The result? Finance ends up playing referee, trying to reconcile numbers that were never on the same field to begin with.
Why Finance is Uniquely Positioned to Build Operational Capacity
While it may seem like an operational or executive problem, breaking down silos starts with visibility—and no one has better visibility into the numbers than finance.
Finance teams already touch every part of the organization through budgeting, capital planning, ROI modeling, and performance analysis. You see the symptoms of silos every month when the numbers don’t add up. But you also have the authority and objectivity to ask the hard questions that directly impact operational capacity:
- Why are we carrying $2M in unused consignment inventory?
- Why are case billing delays spiking in certain regions?
- Why is our forecasting model constantly overshooting actual demand?
These aren’t just operational questions. They’re strategic ones—and finance has the data to illuminate where operational capacity is being wasted or underutilized.
Practical Ways Finance Can Lead the Effort
- Champion Cross-Functional PlanningDrive a formal Sales, Inventory & Operations Planning (SIOP) process where finance plays a central role—not just as a reporter of outcomes, but as a facilitator of accountability. This strengthens collaboration and expands operational capacity.
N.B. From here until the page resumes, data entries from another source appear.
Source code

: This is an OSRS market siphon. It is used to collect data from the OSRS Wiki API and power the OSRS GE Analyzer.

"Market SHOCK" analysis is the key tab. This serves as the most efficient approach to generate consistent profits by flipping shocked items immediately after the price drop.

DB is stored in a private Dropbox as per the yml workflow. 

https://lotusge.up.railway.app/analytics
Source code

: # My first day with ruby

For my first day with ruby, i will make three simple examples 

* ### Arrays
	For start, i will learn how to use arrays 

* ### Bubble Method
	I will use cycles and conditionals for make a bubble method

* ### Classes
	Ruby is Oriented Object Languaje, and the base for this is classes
- Insist on System IntegrationPush for unified platforms or integrations that connect ERP, CRM, inventory, and case tracking systems. Fragmented tools feed silos. Connected data builds alignment—and improves operational capacity across the organization. (cough cough, Beacon, cough book a demo).
- Demand Outcome-Based KPIsEncourage teams to align on shared metrics—like case completion-to-payment cycle time, forecast accuracy, or inventory turns—that reflect collective performance and available operational capacity.
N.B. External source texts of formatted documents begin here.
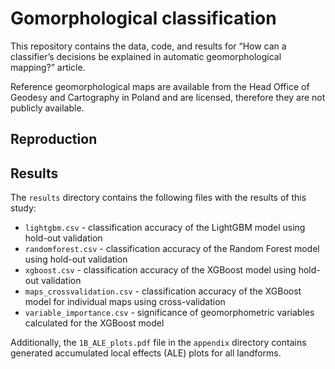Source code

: # Gomorphological classification

This repository contains the data, code, and results for “How can a classifier’s decisions be explained in automatic geomorphological mapping?” article.

Reference geomorphological maps are available from the Head Office of Geodesy and Cartography in Poland and are licensed, therefore they are not publicly available.

## Reproduction

## Results

The `results` directory contains the following files with the results of this study:

- `lightgbm.csv` - classification accuracy of the LightGBM model using hold-out validation
- `randomforest.csv` - classification accuracy of the Random Forest model using hold-out validation
- `xgboost.csv` - classification accuracy of the XGBoost model using hold-out validation
- `maps_crossvalidation.csv` - classification accuracy of the XGBoost model for individual maps using cross-validation
- `variable_importance.csv` - significance of geomorphometric variables calculated for the XGBoost model

Additionally, the `1B_ALE_plots.pdf` file in the `appendix` directory contains generated accumulated local effects (ALE) plots for all landforms.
- Use Financial Models to Drive BehaviorModel out the cost of inaction: What’s the monthly revenue loss from case billing delays? What’s the holding cost of excess field inventory? Numbers highlight where operational capacity is bottlenecked and show teams the payoff of real change.
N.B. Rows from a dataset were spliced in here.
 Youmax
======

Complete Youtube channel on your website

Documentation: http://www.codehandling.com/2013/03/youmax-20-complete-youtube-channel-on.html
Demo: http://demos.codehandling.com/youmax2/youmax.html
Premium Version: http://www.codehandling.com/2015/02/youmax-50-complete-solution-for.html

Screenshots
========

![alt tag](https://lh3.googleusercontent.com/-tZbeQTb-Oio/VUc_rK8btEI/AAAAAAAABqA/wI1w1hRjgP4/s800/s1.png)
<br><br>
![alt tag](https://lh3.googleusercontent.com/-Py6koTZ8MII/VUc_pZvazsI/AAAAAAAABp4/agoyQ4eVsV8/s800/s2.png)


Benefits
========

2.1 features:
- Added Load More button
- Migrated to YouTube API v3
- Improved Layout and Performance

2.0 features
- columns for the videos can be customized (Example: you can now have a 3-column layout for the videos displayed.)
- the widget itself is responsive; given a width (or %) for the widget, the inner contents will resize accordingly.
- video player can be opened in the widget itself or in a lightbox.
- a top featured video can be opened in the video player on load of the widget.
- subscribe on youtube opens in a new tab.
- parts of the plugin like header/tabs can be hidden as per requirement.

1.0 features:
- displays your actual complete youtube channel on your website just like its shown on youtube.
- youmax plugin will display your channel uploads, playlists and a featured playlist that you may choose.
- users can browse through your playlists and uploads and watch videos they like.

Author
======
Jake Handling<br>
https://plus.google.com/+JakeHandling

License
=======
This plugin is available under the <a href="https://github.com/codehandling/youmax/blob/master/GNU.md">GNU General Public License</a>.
- Advocate for Operational ClaritySupport investments in process mapping, training, or technology that simplify cross-team workflows. Confusion about roles drains operational capacity. Clarity builds it.
The Strategic Payoff
When silos are broken, finance doesn’t just get better numbers. The entire organization expands its operational capacity and becomes more agile and resilient:
- Field reps have the right products where and when they need them.
- Regulatory submissions move faster because data is accurate and accessible.
- Cash flow improves as case-to-cash cycles shorten.
- Strategic planning becomes proactive instead of reactive.
And you, the CFO, move from being the bearer of bad news to a true architect of operational capacity and organizational transformation.
Closing Thought:
In medtech, where precision matters and the stakes are high, alignment isn’t a luxury—it’s a necessity. The companies that thrive in the next decade will be the ones that break down the walls between departments and build a foundation of shared visibility and accountability. Finance is uniquely positioned to intervene in the operational landscape, can solely see the complete financial burden of inaction, and holds the keys to the coffers to determine what will have the best ROI.
Finance can—and should—be the first team to pick up the hammer.